If we take the log of both \(y\) and \(x\) of our linear model:

\[ \text{log}(y) = \beta_0 + \beta_1\text{log}(x) + \epsilon \] Now solve for \(y\) to find the marginal effects:

\[ y = e^{\beta_o + \beta_1\text{log}(x) + \epsilon} \] Then differentiate with respect to \(x\):

\[ \frac{dy}{dx} = \frac{\beta_1}{x}e^{\beta_o + \beta_1\text{log}(x) + \epsilon} = \beta_1 \frac{y}{x} \]

If you then solve for \(\beta_1\) you find:

\[ \beta_1 = \frac{dy}{dx} \frac{x}{y} \] So here \(\beta_1\) is an elasticity. For a \(\%\) increase in \(x\) there is a \(\beta_1 \%\) increase in \(y\).

Elasticities are commonly summarized in a table like this:

Elasticity | Value | Description |
---|---|---|

Elastic | | E | > 1 |
% change in Q > % change in P |

Unitary Elastic | | E | = 1 |
% change in Q = %change in P |

Inelastic | | E | < 1 |
% change in Q < % change in P |

Given the descriptions of elasticity above. We would have two different interpretations of how demand responds to price with the non-IV and the IV estimation. With the non-IV estimation our elasticity coefficient is `-0.54`

[-0.9, -0.18]. With the IV estimation our elasticity is `-1.09`

[-2.17, -0.15]. So we would mistakenly interpret the demand elasticity as being inelastic when it actually appears to be unit elastic.

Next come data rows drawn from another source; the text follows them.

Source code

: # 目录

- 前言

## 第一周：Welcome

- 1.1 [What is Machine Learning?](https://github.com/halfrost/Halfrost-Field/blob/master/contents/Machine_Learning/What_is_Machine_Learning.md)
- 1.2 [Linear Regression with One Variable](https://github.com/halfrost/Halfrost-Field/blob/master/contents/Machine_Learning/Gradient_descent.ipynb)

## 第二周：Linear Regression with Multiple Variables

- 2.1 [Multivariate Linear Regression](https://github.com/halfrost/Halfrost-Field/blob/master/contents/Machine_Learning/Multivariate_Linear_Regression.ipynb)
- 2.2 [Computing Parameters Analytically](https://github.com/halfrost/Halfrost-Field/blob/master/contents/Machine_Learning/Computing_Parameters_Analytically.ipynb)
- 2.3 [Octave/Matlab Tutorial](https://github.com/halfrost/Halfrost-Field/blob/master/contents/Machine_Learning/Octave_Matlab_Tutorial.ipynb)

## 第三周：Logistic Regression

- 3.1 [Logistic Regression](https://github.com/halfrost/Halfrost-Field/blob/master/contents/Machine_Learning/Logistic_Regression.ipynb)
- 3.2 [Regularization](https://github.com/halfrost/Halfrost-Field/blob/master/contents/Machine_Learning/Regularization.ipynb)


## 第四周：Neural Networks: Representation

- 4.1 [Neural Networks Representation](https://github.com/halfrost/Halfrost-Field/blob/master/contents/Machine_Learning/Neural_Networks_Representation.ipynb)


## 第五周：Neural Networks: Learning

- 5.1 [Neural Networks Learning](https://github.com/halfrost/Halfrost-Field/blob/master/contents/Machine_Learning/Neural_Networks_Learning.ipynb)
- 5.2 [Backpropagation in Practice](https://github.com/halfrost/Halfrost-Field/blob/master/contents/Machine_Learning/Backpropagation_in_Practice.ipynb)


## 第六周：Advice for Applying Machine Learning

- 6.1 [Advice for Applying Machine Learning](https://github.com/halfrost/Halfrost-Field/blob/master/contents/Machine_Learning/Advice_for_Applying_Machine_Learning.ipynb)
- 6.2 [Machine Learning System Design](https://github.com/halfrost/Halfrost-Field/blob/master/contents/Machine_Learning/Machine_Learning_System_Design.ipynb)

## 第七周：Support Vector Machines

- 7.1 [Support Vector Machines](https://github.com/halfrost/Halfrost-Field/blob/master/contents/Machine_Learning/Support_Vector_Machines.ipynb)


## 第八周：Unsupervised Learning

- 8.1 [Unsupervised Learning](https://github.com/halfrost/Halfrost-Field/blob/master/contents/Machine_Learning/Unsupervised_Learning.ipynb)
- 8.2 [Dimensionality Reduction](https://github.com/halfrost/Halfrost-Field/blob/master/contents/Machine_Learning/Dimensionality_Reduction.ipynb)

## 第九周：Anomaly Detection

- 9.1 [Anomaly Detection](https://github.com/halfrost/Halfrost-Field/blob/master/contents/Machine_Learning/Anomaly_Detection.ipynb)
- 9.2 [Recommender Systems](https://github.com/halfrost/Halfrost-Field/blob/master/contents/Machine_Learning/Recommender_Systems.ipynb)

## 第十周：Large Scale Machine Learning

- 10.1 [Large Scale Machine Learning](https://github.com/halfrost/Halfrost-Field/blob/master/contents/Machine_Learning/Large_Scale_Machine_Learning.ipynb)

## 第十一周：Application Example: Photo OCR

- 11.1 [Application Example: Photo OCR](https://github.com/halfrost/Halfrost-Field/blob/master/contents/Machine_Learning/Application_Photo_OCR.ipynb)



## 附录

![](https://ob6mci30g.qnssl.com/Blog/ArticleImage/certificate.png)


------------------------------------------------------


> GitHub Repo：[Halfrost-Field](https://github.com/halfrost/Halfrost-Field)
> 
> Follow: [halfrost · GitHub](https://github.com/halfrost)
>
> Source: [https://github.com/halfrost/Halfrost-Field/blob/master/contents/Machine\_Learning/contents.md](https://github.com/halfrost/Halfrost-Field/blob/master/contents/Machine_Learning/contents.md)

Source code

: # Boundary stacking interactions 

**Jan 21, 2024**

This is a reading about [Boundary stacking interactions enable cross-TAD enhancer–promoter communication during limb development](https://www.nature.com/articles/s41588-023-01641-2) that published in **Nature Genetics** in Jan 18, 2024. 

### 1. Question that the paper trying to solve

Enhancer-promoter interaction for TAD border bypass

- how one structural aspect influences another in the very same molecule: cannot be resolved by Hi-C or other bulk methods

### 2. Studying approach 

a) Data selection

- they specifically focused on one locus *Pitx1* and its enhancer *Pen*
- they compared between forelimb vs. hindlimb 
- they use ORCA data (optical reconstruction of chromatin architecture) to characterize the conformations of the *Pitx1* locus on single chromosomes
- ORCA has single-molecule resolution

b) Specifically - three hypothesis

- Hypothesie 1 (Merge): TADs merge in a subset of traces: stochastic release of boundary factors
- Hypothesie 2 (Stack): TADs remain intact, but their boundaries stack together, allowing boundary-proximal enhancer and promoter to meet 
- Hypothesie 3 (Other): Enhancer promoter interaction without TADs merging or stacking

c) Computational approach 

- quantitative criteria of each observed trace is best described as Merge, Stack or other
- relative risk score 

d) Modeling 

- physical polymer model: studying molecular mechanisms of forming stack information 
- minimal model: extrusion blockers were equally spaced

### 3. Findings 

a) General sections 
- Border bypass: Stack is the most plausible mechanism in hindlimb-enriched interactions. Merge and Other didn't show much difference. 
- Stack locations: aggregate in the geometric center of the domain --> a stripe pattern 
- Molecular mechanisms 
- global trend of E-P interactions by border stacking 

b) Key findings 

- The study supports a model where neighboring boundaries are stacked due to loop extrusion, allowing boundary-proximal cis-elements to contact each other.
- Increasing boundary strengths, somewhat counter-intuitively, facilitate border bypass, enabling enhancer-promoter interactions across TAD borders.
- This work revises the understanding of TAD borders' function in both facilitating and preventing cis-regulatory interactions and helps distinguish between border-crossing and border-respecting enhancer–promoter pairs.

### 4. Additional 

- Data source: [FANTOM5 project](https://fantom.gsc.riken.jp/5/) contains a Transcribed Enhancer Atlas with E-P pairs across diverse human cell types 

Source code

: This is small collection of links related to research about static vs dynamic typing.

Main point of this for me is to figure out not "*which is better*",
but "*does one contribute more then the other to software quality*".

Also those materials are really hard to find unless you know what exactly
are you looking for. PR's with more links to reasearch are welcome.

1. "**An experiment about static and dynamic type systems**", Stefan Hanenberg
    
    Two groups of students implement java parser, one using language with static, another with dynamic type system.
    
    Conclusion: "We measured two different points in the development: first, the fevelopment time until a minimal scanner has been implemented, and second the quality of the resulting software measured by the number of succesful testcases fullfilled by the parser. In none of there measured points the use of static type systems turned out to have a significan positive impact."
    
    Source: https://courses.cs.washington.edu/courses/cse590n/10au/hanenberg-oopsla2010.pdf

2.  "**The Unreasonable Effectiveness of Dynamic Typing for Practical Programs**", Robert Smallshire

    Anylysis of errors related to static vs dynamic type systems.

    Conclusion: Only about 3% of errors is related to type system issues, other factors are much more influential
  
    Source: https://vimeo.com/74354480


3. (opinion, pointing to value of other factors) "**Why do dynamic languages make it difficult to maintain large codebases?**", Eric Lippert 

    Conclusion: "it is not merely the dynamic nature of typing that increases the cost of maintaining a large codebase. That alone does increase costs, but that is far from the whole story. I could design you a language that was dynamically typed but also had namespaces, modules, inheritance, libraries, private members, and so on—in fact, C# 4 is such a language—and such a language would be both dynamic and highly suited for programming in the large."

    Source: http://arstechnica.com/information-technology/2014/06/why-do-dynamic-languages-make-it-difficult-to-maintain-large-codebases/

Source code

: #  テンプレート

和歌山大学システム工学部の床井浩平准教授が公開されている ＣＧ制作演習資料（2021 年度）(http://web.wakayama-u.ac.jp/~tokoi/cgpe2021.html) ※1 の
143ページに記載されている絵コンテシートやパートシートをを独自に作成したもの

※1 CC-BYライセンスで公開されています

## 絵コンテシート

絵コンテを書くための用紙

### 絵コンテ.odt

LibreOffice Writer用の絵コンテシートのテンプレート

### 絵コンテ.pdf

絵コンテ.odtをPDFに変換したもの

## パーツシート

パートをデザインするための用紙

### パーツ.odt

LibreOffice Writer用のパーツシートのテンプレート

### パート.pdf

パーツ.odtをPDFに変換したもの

Some interesting interpretations of this unit elasticity from the paper include:

First, it is consistent with pricing power on the part of the fish dealers. A price-setting firm will raise price to the point where the percentage change in the quantity demanded is at least as large as the percentage change in price; otherwise, it would make sense to raise the price even more

Second, when demand has a unitary elasticity, it means that the percentage change in quantity would always equal the percentage change in price, and the weather would therefore not have much effect on a seller’s revenue, keeping fishermen’s incomes relatively constant.

Third, unit elasticities could also result from budget constraints on the part of some buyers.

## Wrapping Up

This was definitely a fun topic to start exploring. I plan on taking a look at *difference-in-differences* in the near future as well.